Question

The harmonic mean of the segments of a focal chord of \[{{y}^{2}}=8x\] .
A. 16
B. 5
C. 8
D. 4

Answer 1

Hint: By comparing \[{{y}^{2}}=8x\] and general equation of parabola ${{y}^{2}}=4ax$ , find the value of a. the harmonic mean of 2 no: x & y is of the form $\dfrac{2}{\dfrac{1}{x}+\dfrac{1}{y}}$ . The coordinate of A & B of focal chord are of the form $\left( a{{t}^{2}},2at \right)$ and focus S. Thus harmonic mean will be $\dfrac{2}{\dfrac{1}{AS}+\dfrac{1}{BS}}$ . Thus find AS & BS, simplify it to get the harmonic mean.

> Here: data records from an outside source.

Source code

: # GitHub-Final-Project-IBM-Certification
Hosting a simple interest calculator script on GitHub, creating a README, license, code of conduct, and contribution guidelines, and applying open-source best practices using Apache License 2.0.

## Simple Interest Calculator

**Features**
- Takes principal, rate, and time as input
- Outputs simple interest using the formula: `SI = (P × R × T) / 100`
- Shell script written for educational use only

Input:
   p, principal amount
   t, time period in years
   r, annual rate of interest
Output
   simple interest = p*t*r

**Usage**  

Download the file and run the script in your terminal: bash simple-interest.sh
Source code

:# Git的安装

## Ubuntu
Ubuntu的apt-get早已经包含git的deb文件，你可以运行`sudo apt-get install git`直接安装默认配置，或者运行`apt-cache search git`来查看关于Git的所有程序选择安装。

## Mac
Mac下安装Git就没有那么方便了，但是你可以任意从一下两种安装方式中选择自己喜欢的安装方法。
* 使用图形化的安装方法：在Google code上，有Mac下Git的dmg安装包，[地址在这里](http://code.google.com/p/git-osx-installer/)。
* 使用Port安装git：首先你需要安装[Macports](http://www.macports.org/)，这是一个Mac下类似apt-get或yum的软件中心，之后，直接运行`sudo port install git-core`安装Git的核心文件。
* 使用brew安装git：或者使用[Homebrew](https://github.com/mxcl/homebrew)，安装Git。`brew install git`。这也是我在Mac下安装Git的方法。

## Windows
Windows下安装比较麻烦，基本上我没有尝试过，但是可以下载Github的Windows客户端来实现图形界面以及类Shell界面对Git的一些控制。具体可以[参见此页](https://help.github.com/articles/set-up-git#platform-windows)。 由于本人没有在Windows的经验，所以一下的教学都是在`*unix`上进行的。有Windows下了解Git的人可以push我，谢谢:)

Complete step-by-step answer:
We have been given the equation of parabola as \[{{y}^{2}}=8x\]. Now by comparing both general equation and the given equation of the parabola, we cans say that the latus rectum = 4a=8
$\begin{align}
  & a=\dfrac{8}{4}=2 \\
 & \text{i}\text{.e}\text{. }a=2 \\
\end{align}$
Hence we get a=2.

From the figure we can say that $S\left( 2,0 \right)$ is the focus of parabola \[{{y}^{2}}=8x\] .AB is the focal chord of the parabola. Let us take the coordinate of A and B as, put a=2,
$A\left( at_{1}^{2},2a{{t}_{1}} \right)$ and $B\left( at_{2}^{2},2a{{t}_{2}} \right)\Rightarrow $ \[~A\left( 2t_{1}^{2},4{{t}_{1}} \right)\] and $B\left( 2t_{2}^{2},4a{{t}_{2}} \right)$ .
Now, we have been asked to find the harmonic mean of the segment of the focal chord i.e. we need to find the harmonic mean of AS and SB from the figure. The harmonic mean of two numbers x and y are written as, $\dfrac{2}{\dfrac{1}{x}+\dfrac{1}{y}}$ .
Similarly the harmonic mean of AS and BS are written as $\dfrac{2}{\dfrac{1}{AS}+\dfrac{1}{BS}}$ .
Hence from the figure we can say, $AS=2t_{1}^{2}+2$ , $BS=2t_{2}^{2}+2$ .
$\therefore $ Harmonic mean $=\dfrac{2}{\dfrac{1}{AS}+\dfrac{1}{BS}}=\dfrac{2}{\dfrac{1}{2\left( t_{1}^{2}+1 \right)}+\dfrac{1}{2\left( t_{2}^{2}+1 \right)}}=\dfrac{2\times 2}{\dfrac{1}{\left( t_{1}^{2}+1 \right)}+\dfrac{1}{\left( t_{2}^{2}+1 \right)}}$ .
$\therefore $ We got the harmonic means as $\dfrac{4}{\dfrac{1}{t_{1}^{2}+1}+\dfrac{1}{t_{2}^{2}+1}}$ .
Here slope of AS= slope of BS
Thus for a focal chord ${{t}_{1}}{{t}_{2}}=-1$ thus, ${{t}_{2}}=-{{t}_{1}}-\dfrac{2}{{{t}_{1}}}$ .
Let us put this in the equation of harmonic means
$\therefore $ Harmonic mean $\dfrac{4}{\dfrac{1}{t_{1}^{2}+1}+\dfrac{1}{\dfrac{-1}{{{\left( {{t}_{1}} \right)}^{2}}}+1}}=\dfrac{4}{\dfrac{1}{t_{1}^{2}+1}+\dfrac{t_{1}^{2}}{1+t_{1}^{2}}}=\dfrac{4\left( 1+{{t}^{2}} \right)}{\left( 1+{{t}^{2}} \right)}=4$
Thus we got the harmonic mean of the segment of the focal chord as 4.
$\therefore $ Option (D) is the correct answer.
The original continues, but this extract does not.